The Senator then tries to get along with Terry (strange, but true). Even stranger was at the 55 minute mark was the Senator having his true Steve Lyons moment *.
* Not to sound embarrassing, but the one-time utility player that once played all nine positions in an exhibition game for the 1990 Chicago White Sox had his infamous moment occur at the old Tiger Stadium in Detroit. Nicknamed “Psycho”, Lyons legged out an infield hit in a game against the Tigers. With first base coach at the time Sammy Ellis simply nodding his head, he inexplicably tried to adjust his belt buckle but briefly the camera caught a glimpse of his shorts. Can you guess then how embarrassed he felt? ESPN’s SportsCenter ate that moment up for years to come.
Sadly, with his pants down–an eager woman snaps a quick pic with her camera so she could rush off to the area paper to get this juicy gossip heading into their election year published the next day.
Terry then gets into a brief skiing accident, but I am sure it was staged so she wouldn’t get hurt (keep in mind, the era of liability wasn’t too much of a bother back in 1964 except for a few stuntpeople). Gary then tries to trip over Terry before heading back to the ski lodge, just some playful banter between man and woman–nothing more than that.
More of the Dave Clark Five and their hit, “Thinking of You, Baby” along with Freddie Bell and Roberta Lynn with the Bell Boys doing the sappy, catchy number, “Talk About Love” were all part of a pledge drive that was carried on local television.
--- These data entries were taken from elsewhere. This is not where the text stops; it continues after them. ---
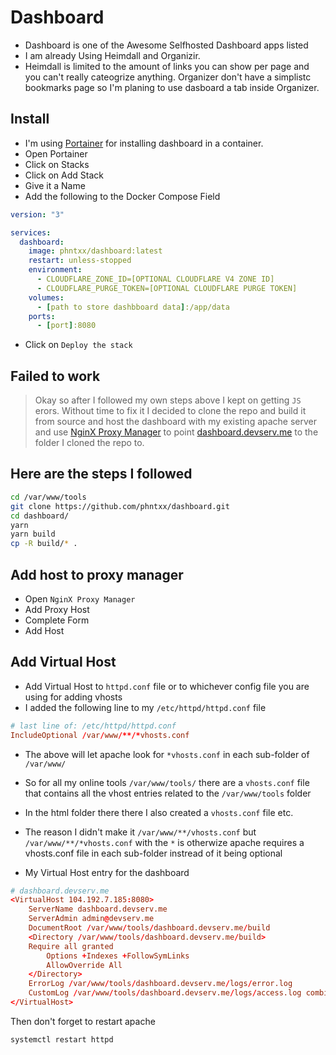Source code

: # Dashboard

- Dashboard is one of the Awesome Selfhosted Dashboard apps listed
- I am already Using Heimdall and Organizir.
- Heimdall is limited to the amount of links you can show per page and you can't really cateogrize anything. Organizer don't have a simplistc bookmarks page so I'm planing to use dasboard a tab inside Organizer.

## Install

- I'm using [Portainer](https://setup.docs.devserv.me/portainer/) for installing dashboard in a container.
- Open Portainer
- Click on Stacks
- Click on Add Stack
- Give it a Name
- Add the following to the Docker Compose Field

```yml
version: "3"

services:
  dashboard:
    image: phntxx/dashboard:latest
    restart: unless-stopped
    environment:
      - CLOUDFLARE_ZONE_ID=[OPTIONAL CLOUDFLARE V4 ZONE ID]
      - CLOUDFLARE_PURGE_TOKEN=[OPTIONAL CLOUDFLARE PURGE TOKEN]
    volumes:
      - [path to store dashbboard data]:/app/data
    ports:
      - [port]:8080
```

- Click on `Deploy the stack`

## Failed to work

> Okay so after I followed my own steps above I kept on getting `JS` erors. Without time to fix it I decided to clone the repo and build it from source and host the dashboard with my existing apache server and use [NginX Proxy Manager](https://setup.docs.devserv.me/nginxproxymanager) to point [dashboard.devserv.me](https://dashboard.devserv.me) to the folder I cloned the repo to.

## Here are the steps I followed

```sh
cd /var/www/tools
git clone https://github.com/phntxx/dashboard.git
cd dashboard/
yarn
yarn build
cp -R build/* .
```

## Add host to proxy manager

- Open `NginX Proxy Manager`
- Add Proxy Host
- Complete Form
- Add Host

## Add Virtual Host

- Add Virtual Host to `httpd.conf` file or to whichever config file you are using for adding vhosts
- I added the following line to my `/etc/httpd/httpd.conf` file

```conf
# last line of: /etc/httpd/httpd.conf
IncludeOptional /var/www/**/*vhosts.conf
```

- The above will let apache look for `*vhosts.conf` in each sub-folder of `/var/www/`
- So for all my online tools `/var/www/tools/` there are a `vhosts.conf` file that contains all the vhost entries related to the `/var/www/tools` folder
- In the html folder there there I also created a `vhosts.conf` file etc.
- The reason I didn't make it `/var/www/**/vhosts.conf` but `/var/www/**/*vhosts.conf` with the `*` is otherwize apache requires a vhosts.conf file in each sub-folder instread of it being optional

- My Virtual Host entry for the dashboard

```conf
# dashboard.devserv.me
<VirtualHost 104.192.7.185:8080>
    ServerName dashboard.devserv.me
    ServerAdmin admin@devserv.me
    DocumentRoot /var/www/tools/dashboard.devserv.me/build
    <Directory /var/www/tools/dashboard.devserv.me/build>
    Require all granted
        Options +Indexes +FollowSymLinks
        AllowOverride All
    </Directory>
    ErrorLog /var/www/tools/dashboard.devserv.me/logs/error.log
    CustomLog /var/www/tools/dashboard.devserv.me/logs/access.log combined
</VirtualHost>
```

Then don't forget to restart apache

```sh
systemctl restart httpd
```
Nobody called during the first two songs. But suddenly, the proceeds started to roll in and as the Animals performed the closing number, they exceeded their goal!
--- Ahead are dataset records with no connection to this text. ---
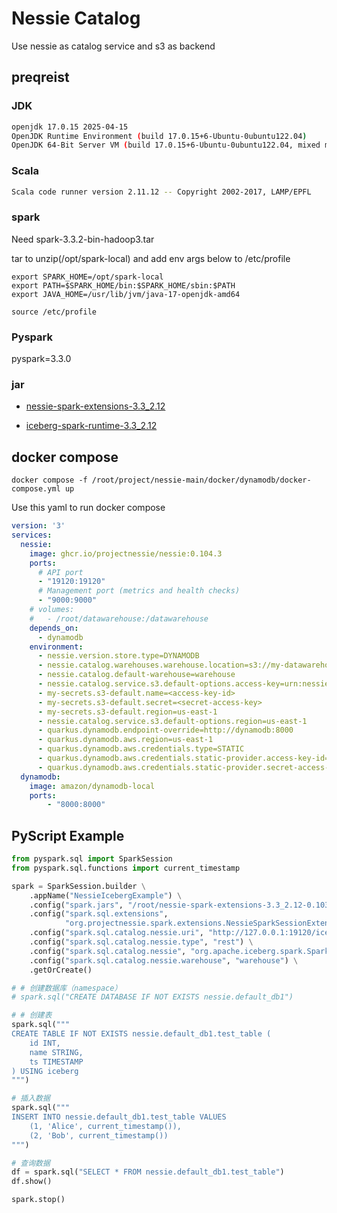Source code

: # Nessie Catalog

Use nessie as catalog service and s3 as backend

## preqreist

### JDK

```bash
openjdk 17.0.15 2025-04-15
OpenJDK Runtime Environment (build 17.0.15+6-Ubuntu-0ubuntu122.04)
OpenJDK 64-Bit Server VM (build 17.0.15+6-Ubuntu-0ubuntu122.04, mixed mode, sharing)
```

### Scala

```bash
Scala code runner version 2.11.12 -- Copyright 2002-2017, LAMP/EPFL
```

### spark

Need spark-3.3.2-bin-hadoop3.tar

tar to unzip(/opt/spark-local) and add env args below to /etc/profile

```
export SPARK_HOME=/opt/spark-local
export PATH=$SPARK_HOME/bin:$SPARK_HOME/sbin:$PATH
export JAVA_HOME=/usr/lib/jvm/java-17-openjdk-amd64
```

`source /etc/profile`

### Pyspark

pyspark=3.3.0

### jar

- [nessie-spark-extensions-3.3_2.12](https://mvnrepository.com/artifact/org.projectnessie.nessie-integrations/nessie-spark-extensions-3.3_2.12/0.103.6)

- [iceberg-spark-runtime-3.3_2.12](https://mvnrepository.com/artifact/org.apache.iceberg/iceberg-spark-runtime-3.3_2.12/1.8.1)

## docker compose

`docker compose -f /root/project/nessie-main/docker/dynamodb/docker-compose.yml up`

Use this yaml to run docker compose

```yaml
version: '3'
services:
  nessie:
    image: ghcr.io/projectnessie/nessie:0.104.3
    ports:
      # API port
      - "19120:19120"
      # Management port (metrics and health checks)
      - "9000:9000"
    # volumes:
    #   - /root/datawarehouse:/datawarehouse
    depends_on:
      - dynamodb
    environment:
      - nessie.version.store.type=DYNAMODB
      - nessie.catalog.warehouses.warehouse.location=s3://my-datawarehouse
      - nessie.catalog.default-warehouse=warehouse
      - nessie.catalog.service.s3.default-options.access-key=urn:nessie-secret:quarkus:my-secrets.s3-default
      - my-secrets.s3-default.name=<access-key-id>
      - my-secrets.s3-default.secret=<secret-access-key>
      - my-secrets.s3-default.region=us-east-1
      - nessie.catalog.service.s3.default-options.region=us-east-1
      - quarkus.dynamodb.endpoint-override=http://dynamodb:8000
      - quarkus.dynamodb.aws.region=us-east-1
      - quarkus.dynamodb.aws.credentials.type=STATIC
      - quarkus.dynamodb.aws.credentials.static-provider.access-key-id=<access-key-id>
      - quarkus.dynamodb.aws.credentials.static-provider.secret-access-key=<secret-access-key>
  dynamodb:
    image: amazon/dynamodb-local
    ports:
        - "8000:8000"
```

## PyScript Example

```python
from pyspark.sql import SparkSession
from pyspark.sql.functions import current_timestamp

spark = SparkSession.builder \
    .appName("NessieIcebergExample") \
    .config("spark.jars", "/root/nessie-spark-extensions-3.3_2.12-0.103.6.jar,/root/iceberg-spark-runtime-3.3_2.12-1.8.1.jar,/root/iceberg-aws-bundle-1.9.2.jar") \
    .config("spark.sql.extensions",
            "org.projectnessie.spark.extensions.NessieSparkSessionExtensions,org.apache.iceberg.spark.extensions.IcebergSparkSessionExtensions") \
    .config("spark.sql.catalog.nessie.uri", "http://127.0.0.1:19120/iceberg/main/") \
    .config("spark.sql.catalog.nessie.type", "rest") \
    .config("spark.sql.catalog.nessie", "org.apache.iceberg.spark.SparkCatalog") \
    .config("spark.sql.catalog.nessie.warehouse", "warehouse") \
    .getOrCreate()

# # 创建数据库（namespace）
# spark.sql("CREATE DATABASE IF NOT EXISTS nessie.default_db1")

# # 创建表
spark.sql("""
CREATE TABLE IF NOT EXISTS nessie.default_db1.test_table (
    id INT,
    name STRING,
    ts TIMESTAMP
) USING iceberg
""")

# 插入数据
spark.sql("""
INSERT INTO nessie.default_db1.test_table VALUES
    (1, 'Alice', current_timestamp()),
    (2, 'Bob', current_timestamp())
""")

# 查询数据
df = spark.sql("SELECT * FROM nessie.default_db1.test_table")
df.show()

spark.stop()
```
Even though this movie that runs about 86 minutes does not have any chapter titles or even a true bonus featurette except for the actual trailer done with the familiar dust lines all around–the remastered version of Get Yourself A College Girl is indeed a fun movie, no matter what time of year.
And I usually think of Easter as both a happy and fun time of year, so why not give it some props?
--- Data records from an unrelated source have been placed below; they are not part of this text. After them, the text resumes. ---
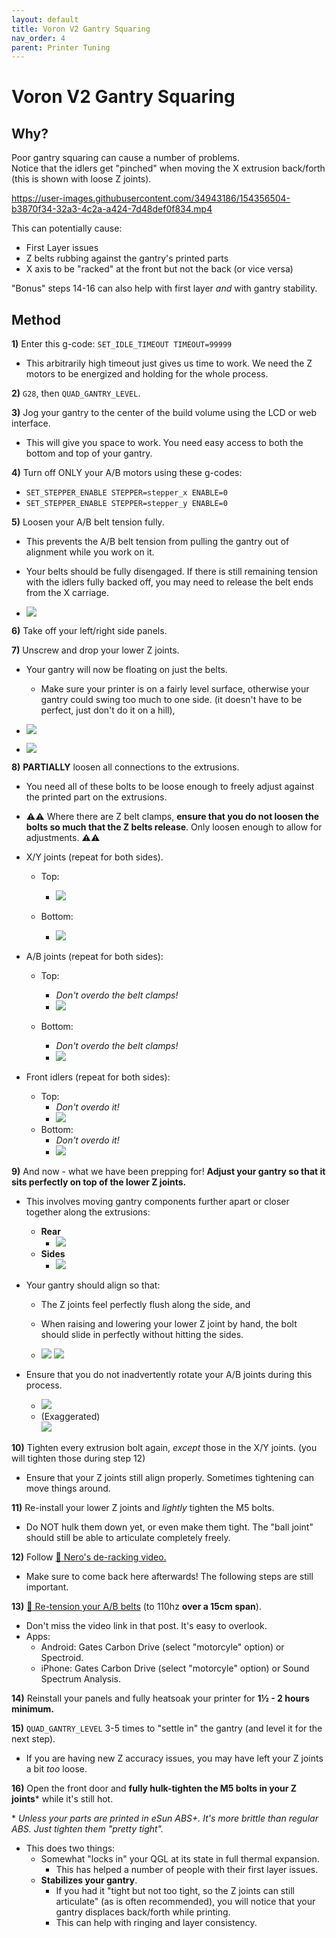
 ```yaml
---
layout: default
title: Voron V2 Gantry Squaring
nav_order: 4
parent: Printer Tuning
---
```

# Voron V2 Gantry Squaring

## Why?

Poor gantry squaring can cause a number of problems.\
Notice that the idlers get "pinched" when moving the X extrusion back/forth (this is shown with loose Z joints).

https://user-images.githubusercontent.com/34943186/154356504-b3870f34-32a3-4c2a-a424-7d48def0f834.mp4

This can potentially cause:
- First Layer issues
- Z belts rubbing against the gantry's printed parts
- X axis to be "racked" at the front but not the back (or vice versa)

"Bonus" steps 14-16 can also help with first layer *and* with gantry stability.
## Method

**1)** Enter this g-code: `SET_IDLE_TIMEOUT TIMEOUT=99999`
- This arbitrarily high timeout just gives us time to work. We need the Z motors to be energized and holding for the whole process.

**2)** `G28`, then `QUAD_GANTRY_LEVEL`. 

**3)** Jog your gantry to the center of the build volume using the LCD or web interface.
- This will give you space to work. You need easy access to both the bottom and top of your gantry.

**4)** Turn off ONLY your A/B motors using these g-codes:
- `SET_STEPPER_ENABLE STEPPER=stepper_x ENABLE=0`
- `SET_STEPPER_ENABLE STEPPER=stepper_y ENABLE=0`

**5)** Loosen your A/B belt tension fully.
- This prevents the A/B belt tension from pulling the gantry out of alignment while you work on it.
- Your belts should be fully disengaged. If there is still remaining tension with the idlers fully backed off, you may need to release the belt ends from the X carriage.

- ![](./images/voron_v2_gantry_squaring/Gantry-ABTension.png) 

**6)** Take off your left/right side panels.

**7)** Unscrew and drop your lower Z joints. 
- Your gantry will now be floating on just the belts.
    - Make sure your printer is on a fairly level surface, otherwise your gantry could swing too much to one side. (it doesn't have to be perfect, just don't do it on a hill),

- ![](./images/voron_v2_gantry_squaring/ZJoint-Lowered.png) 

- ![](./images/voron_v2_gantry_squaring/ZJoints-Lowered.png)

**8)** **PARTIALLY** loosen all connections to the extrusions.  
- You need all of these bolts to be loose enough to freely adjust against the printed part on the extrusions. 
- :warning::warning: Where there are Z belt clamps, **ensure that you do not loosen the bolts so much that the Z belts release**. Only loosen enough to allow for adjustments. :warning::warning: 

- X/Y joints (repeat for both sides). 
    - Top:
        - ![](./images/voron_v2_gantry_squaring/XYLoosen-Top.png) 

    - Bottom:
        - ![](./images/voron_v2_gantry_squaring/XYLoosen-Bottom.png) 

- A/B joints (repeat for both sides):
    - Top:
        - *Don't overdo the belt clamps!*
        - ![](./images/voron_v2_gantry_squaring/ABLoosen-Top.png) 

    - Bottom:
        - *Don't overdo the belt clamps!*
        - ![](./images/voron_v2_gantry_squaring/ABLoosen-Bottom.png) 

- Front idlers (repeat for both sides):
    - Top:
        - *Don't overdo it!*
        - ![](./images/voron_v2_gantry_squaring/IdlersLoosen-Top.png) 
    - Bottom:
        - *Don't overdo it!*
        - ![](./images/voron_v2_gantry_squaring/IdlersLoosen-Bottom.png) 

**9)** And now - what we have been prepping for! **Adjust your gantry so that it sits perfectly on top of the lower Z joints.**
- This involves moving gantry components further apart or closer together along the extrusions:
    - **Rear**
        - ![](./images/voron_v2_gantry_squaring/XAdjust.png) 
    - **Sides**
        - ![](./images/voron_v2_gantry_squaring/YAdjust.png)

- Your gantry should align so that:
    - The Z joints feel perfectly flush along the side, and
    - When raising and lowering your lower Z joint by hand, the bolt should slide in perfectly without hitting the sides.

    - ![](./images/voron_v2_gantry_squaring/Alignment-Side.png) ![](./images/voron_v2_gantry_squaring/Alignment-Hole.png) 

- Ensure that you do not inadvertently rotate your A/B joints during this process.
    - ![](./images/voron_v2_gantry_squaring/Alignment-AB-Good.png) 
    - (Exaggerated)\
    ![](./images/voron_v2_gantry_squaring/Alignment-AB-Bad.png) 

**10)** Tighten every extrusion bolt again, *except* those in the X/Y joints. (you will tighten those during step 12)
- Ensure that your Z joints still align properly. Sometimes tightening can move things around.

**11)** Re-install your lower Z joints and *lightly* tighten the M5 bolts.
- Do NOT hulk them down yet, or even make them tight. The "ball joint" should still be able to articulate completely freely.

**12)** Follow [:page_facing_up: Nero's de-racking video.](https://www.youtube.com/watch?v=cOn6u9kXvy0) 
- Make sure to come back here afterwards! The following steps are still important.

**13)** [:page_facing_up: Re-tension your A/B belts](https://docs.vorondesign.com/tuning/secondary_printer_tuning.html#belt-tension) (to 110hz **over a 15cm span**).
- Don't miss the video link in that post. It's easy to overlook.
- Apps:
    - Android: Gates Carbon Drive (select "motorcyle" option) or Spectroid.
    - iPhone: Gates Carbon Drive (select "motorcyle" option) or Sound Spectrum Analysis.

**14)** Reinstall your panels and fully heatsoak your printer for **1½ - 2 hours minimum.**

**15)** `QUAD_GANTRY_LEVEL` 3-5 times to "settle in" the gantry (and level it for the next step).
- If you are having new Z accuracy issues, you may have left your Z joints a bit *too* loose.

**16)** Open the front door and **fully hulk-tighten the M5 bolts in your Z joints*** while it's still hot.

\* *Unless your parts are printed in eSun ABS+. It's more brittle than regular ABS. Just tighten them "pretty tight".*
- This does two things:
    - Somewhat "locks in" your QGL at its state in full thermal expansion.
        - This has helped a number of people with their first layer issues.
    - **Stabilizes your gantry**. 
        - If you had it "tight but not too tight, so the Z joints can still articulate" (as is often recommended), you will notice that your gantry displaces back/forth while printing.
        - This can help with ringing and layer consistency.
From Chris Noel’s character talking about bikini sizes to and the overeagerness of the guys trying to run a business (we even get to see Sue Ann in a Bettie Page type portrait, how cute) and also seeing the women question why roles they really felt comfortable doing after graduating from college (as so we thought).
And so, with all apologies to the late great movie critic Roger Ebert, I give this movie 3 1/2 stars. Somewhere in the heavens, I saw even the late Gene Siskel flash his trademark thumbs up as well.
Next week, I will be profiling an up-and-coming MPB artist looking to make a name for herself in Gisele de Santi. Her sound is remarkable and hopefully this is just the beginning for this fresh sensation.
Please have a nice and safe holiday weekend, no matter how you celebrate (I am like one of our followers, I get to celebrate twice on the same day!) More good music to come in the weeks and days leading up to the “other” most popular sporting event outside of the United States, soccer/futbol’s FIFA World Cup. Take care.